Heads up: DOJ says this is "one of the first criminal prosecutions in the nation for wrongful disclosure of patient information under HIPAA."
Helene Michel was convicted in New York this week of Medicare fraud and wrongful disclosure of private patient information.
The more ordinary aspect of Michel's case was the undelivered-services angle -- she ran the DME company Medical Solutions Management, Inc., and the feds charged she made fraudulent claims for equipment -- including one for "boots and braces to an elderly patient who was in fact an above-the-knee double-amputee."
But her means of obtaining beneficiary information was more unusual: "Over the course of four and a half years," says DOJ, "the defendant stole private patient information from various nursing homes on Long Island and then submitted thousands of fraudulent claims to Medicare."

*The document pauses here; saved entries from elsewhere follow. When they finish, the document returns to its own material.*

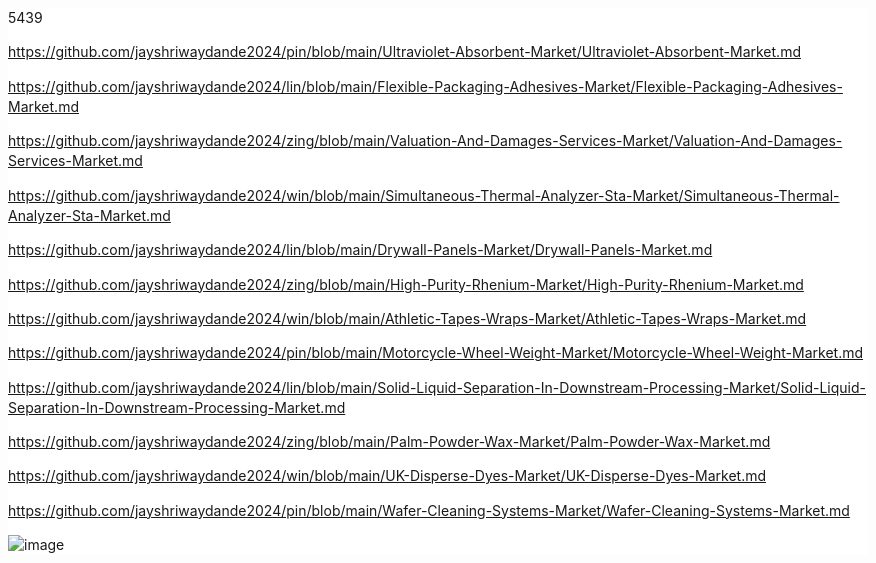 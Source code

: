 5439</p><p><a href="https://github.com/jayshriwaydande2024/pin/blob/main/Ultraviolet-Absorbent-Market/Ultraviolet-Absorbent-Market.md">https://github.com/jayshriwaydande2024/pin/blob/main/Ultraviolet-Absorbent-Market/Ultraviolet-Absorbent-Market.md</a></p><p><a href="https://github.com/jayshriwaydande2024/lin/blob/main/Flexible-Packaging-Adhesives-Market/Flexible-Packaging-Adhesives-Market.md">https://github.com/jayshriwaydande2024/lin/blob/main/Flexible-Packaging-Adhesives-Market/Flexible-Packaging-Adhesives-Market.md</a></p><p><a href="https://github.com/jayshriwaydande2024/zing/blob/main/Valuation-And-Damages-Services-Market/Valuation-And-Damages-Services-Market.md">https://github.com/jayshriwaydande2024/zing/blob/main/Valuation-And-Damages-Services-Market/Valuation-And-Damages-Services-Market.md</a></p><p><a href="https://github.com/jayshriwaydande2024/win/blob/main/Simultaneous-Thermal-Analyzer-Sta-Market/Simultaneous-Thermal-Analyzer-Sta-Market.md">https://github.com/jayshriwaydande2024/win/blob/main/Simultaneous-Thermal-Analyzer-Sta-Market/Simultaneous-Thermal-Analyzer-Sta-Market.md</a></p><p><a href="https://github.com/jayshriwaydande2024/lin/blob/main/Drywall-Panels-Market/Drywall-Panels-Market.md">https://github.com/jayshriwaydande2024/lin/blob/main/Drywall-Panels-Market/Drywall-Panels-Market.md</a></p><p><a href="https://github.com/jayshriwaydande2024/zing/blob/main/High-Purity-Rhenium-Market/High-Purity-Rhenium-Market.md">https://github.com/jayshriwaydande2024/zing/blob/main/High-Purity-Rhenium-Market/High-Purity-Rhenium-Market.md</a></p><p><a href="https://github.com/jayshriwaydande2024/win/blob/main/Athletic-Tapes-Wraps-Market/Athletic-Tapes-Wraps-Market.md">https://github.com/jayshriwaydande2024/win/blob/main/Athletic-Tapes-Wraps-Market/Athletic-Tapes-Wraps-Market.md</a></p><p><a href="https://github.com/jayshriwaydande2024/pin/blob/main/Motorcycle-Wheel-Weight-Market/Motorcycle-Wheel-Weight-Market.md">https://github.com/jayshriwaydande2024/pin/blob/main/Motorcycle-Wheel-Weight-Market/Motorcycle-Wheel-Weight-Market.md</a></p><p><a href="https://github.com/jayshriwaydande2024/lin/blob/main/Solid-Liquid-Separation-In-Downstream-Processing-Market/Solid-Liquid-Separation-In-Downstream-Processing-Market.md">https://github.com/jayshriwaydande2024/lin/blob/main/Solid-Liquid-Separation-In-Downstream-Processing-Market/Solid-Liquid-Separation-In-Downstream-Processing-Market.md</a></p><p><a href="https://github.com/jayshriwaydande2024/zing/blob/main/Palm-Powder-Wax-Market/Palm-Powder-Wax-Market.md">https://github.com/jayshriwaydande2024/zing/blob/main/Palm-Powder-Wax-Market/Palm-Powder-Wax-Market.md</a></p><p><a href="https://github.com/jayshriwaydande2024/win/blob/main/UK-Disperse-Dyes-Market/UK-Disperse-Dyes-Market.md">https://github.com/jayshriwaydande2024/win/blob/main/UK-Disperse-Dyes-Market/UK-Disperse-Dyes-Market.md</a></p><p><a href="https://github.com/jayshriwaydande2024/pin/blob/main/Wafer-Cleaning-Systems-Market/Wafer-Cleaning-Systems-Market.md">https://github.com/jayshriwaydande2024/pin/blob/main/Wafer-Cleaning-Systems-Market/Wafer-Cleaning-Systems-Market.md</a></p>
![image](https://github.com/user-attachments/assets/1ae9b3b8-473c-4dde-99b8-940be42317ed)

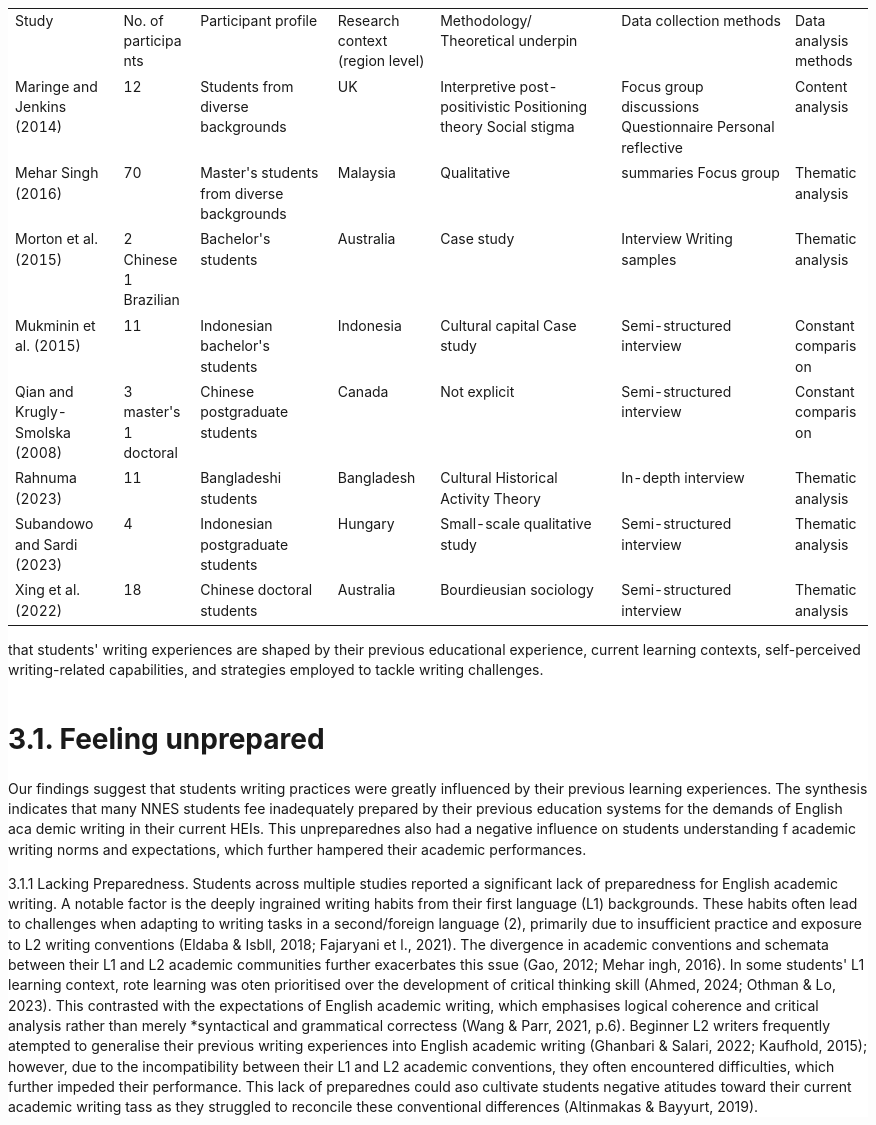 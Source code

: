 <html><body><table><tr><td>Study</td><td>No. of participants</td><td>Participant profile</td><td>Research context (region level)</td><td>Methodology/ Theoretical underpin</td><td>Data collection methods</td><td>Data analysis methods</td></tr><tr><td>Maringe and Jenkins (2014)</td><td>12</td><td>Students from diverse backgrounds</td><td>UK</td><td>Interpretive post- positivistic Positioning theory Social stigma</td><td>Focus group discussions Questionnaire Personal reflective</td><td>Content analysis</td></tr><tr><td>Mehar Singh (2016)</td><td>70</td><td>Master&#x27;s students from diverse backgrounds</td><td> Malaysia</td><td>Qualitative</td><td>summaries Focus group</td><td>Thematic analysis</td></tr><tr><td>Morton et al. (2015)</td><td>2 Chinese 1 Brazilian</td><td>Bachelor&#x27;s students</td><td>Australia</td><td>Case study</td><td>Interview Writing samples</td><td>Thematic analysis</td></tr><tr><td>Mukminin et al. (2015)</td><td>11</td><td>Indonesian bachelor&#x27;s students</td><td> Indonesia</td><td>Cultural capital Case study</td><td>Semi-structured interview</td><td>Constant comparison</td></tr><tr><td>Qian and Krugly-Smolska (2008)</td><td>3 master&#x27;s 1 doctoral</td><td>Chinese postgraduate students</td><td>Canada</td><td>Not explicit</td><td>Semi-structured interview</td><td>Constant comparison</td></tr><tr><td>Rahnuma (2023)</td><td>11</td><td>Bangladeshi students</td><td>Bangladesh</td><td>Cultural Historical Activity Theory</td><td>In-depth interview</td><td>Thematic analysis</td></tr><tr><td>Subandowo and Sardi (2023)</td><td>4</td><td>Indonesian postgraduate students</td><td>Hungary</td><td>Small-scale qualitative study</td><td>Semi-structured interview</td><td>Thematic analysis</td></tr><tr><td>Xing et al. (2022)</td><td>18</td><td>Chinese doctoral students</td><td>Australia</td><td> Bourdieusian sociology</td><td>Semi-structured interview</td><td>Thematic analysis</td></tr></table></body></html>

that students' writing experiences are shaped by their previous educational experience, current learning contexts, self-perceived writing-related capabilities, and strategies employed to tackle writing challenges.

# 3.1. Feeling unprepared

Our findings suggest that students writing practices were greatly influenced by their previous learning experiences. The synthesis indicates that many NNES students fee inadequately prepared by their previous education systems for the demands of English aca demic writing in their current HEIs. This unpreparednes also had a negative influence on students understanding f academic writing norms and expectations, which further hampered their academic performances.

3.1.1 Lacking Preparedness. Students across multiple studies reported a significant lack of preparedness for English academic writing. A notable factor is the deeply ingrained writing habits from their first language (L1) backgrounds. These habits often lead to challenges when adapting to writing tasks in a second/foreign language (2), primarily due to insufficient practice and exposure to L2 writing conventions (Eldaba & Isbll, 2018; Fajaryani et l., 2021). The divergence in academic conventions and schemata between their L1 and L2 academic communities further exacerbates this ssue (Gao, 2012; Mehar ingh, 2016). In some students' L1 learning context, rote learning was oten prioritised over the development of critical thinking skill (Ahmed, 2024; Othman & Lo, 2023). This contrasted with the expectations of English academic writing, which emphasises logical coherence and critical analysis rather than merely \*syntactical and grammatical correctess (Wang & Parr, 2021, p.6). Beginner L2 writers frequently atempted to generalise their previous writing experiences into English academic writing (Ghanbari & Salari, 2022; Kaufhold, 2015); however, due to the incompatibility between their L1 and L2 academic conventions, they often encountered difficulties, which further impeded their performance. This lack of preparednes could aso cultivate students negative atitudes toward their current academic writing tass as they struggled to reconcile these conventional differences (Altinmakas & Bayyurt, 2019).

For that she was charged with wrongful disclosure of patient information in violation of the Health Insurance Portability and Accountability Act.
"Under HIPAA, the term 'health care provider' included companies, such as MSM, that provided health care equipment and supplies," said the indictment. "Therefore, MSM's electronic submission of health information for health care claims were transactions covered by Subchapter C, undertaken by a covered entity under HIPAA."
“The defendant showed no regard for patients’ privacy rights when she stole their personal identity information to file false medical claims.... The verdict today should serve as a warning to those who disregard privacy laws to defraud publicly funded programs meant to help our seniors," said FBI Assistant Director-in-Charge Fedarcyk in DOJ's statement.
Michel faces 10 years and, in addition to fines, forefeitures based on her HIPAA violations of funds "derived from proceeds traceable to health care fraud, the wrongful disclosure of individually identifiable health information and the conspiracy to commit health care fraud violations," per the verdict sheet.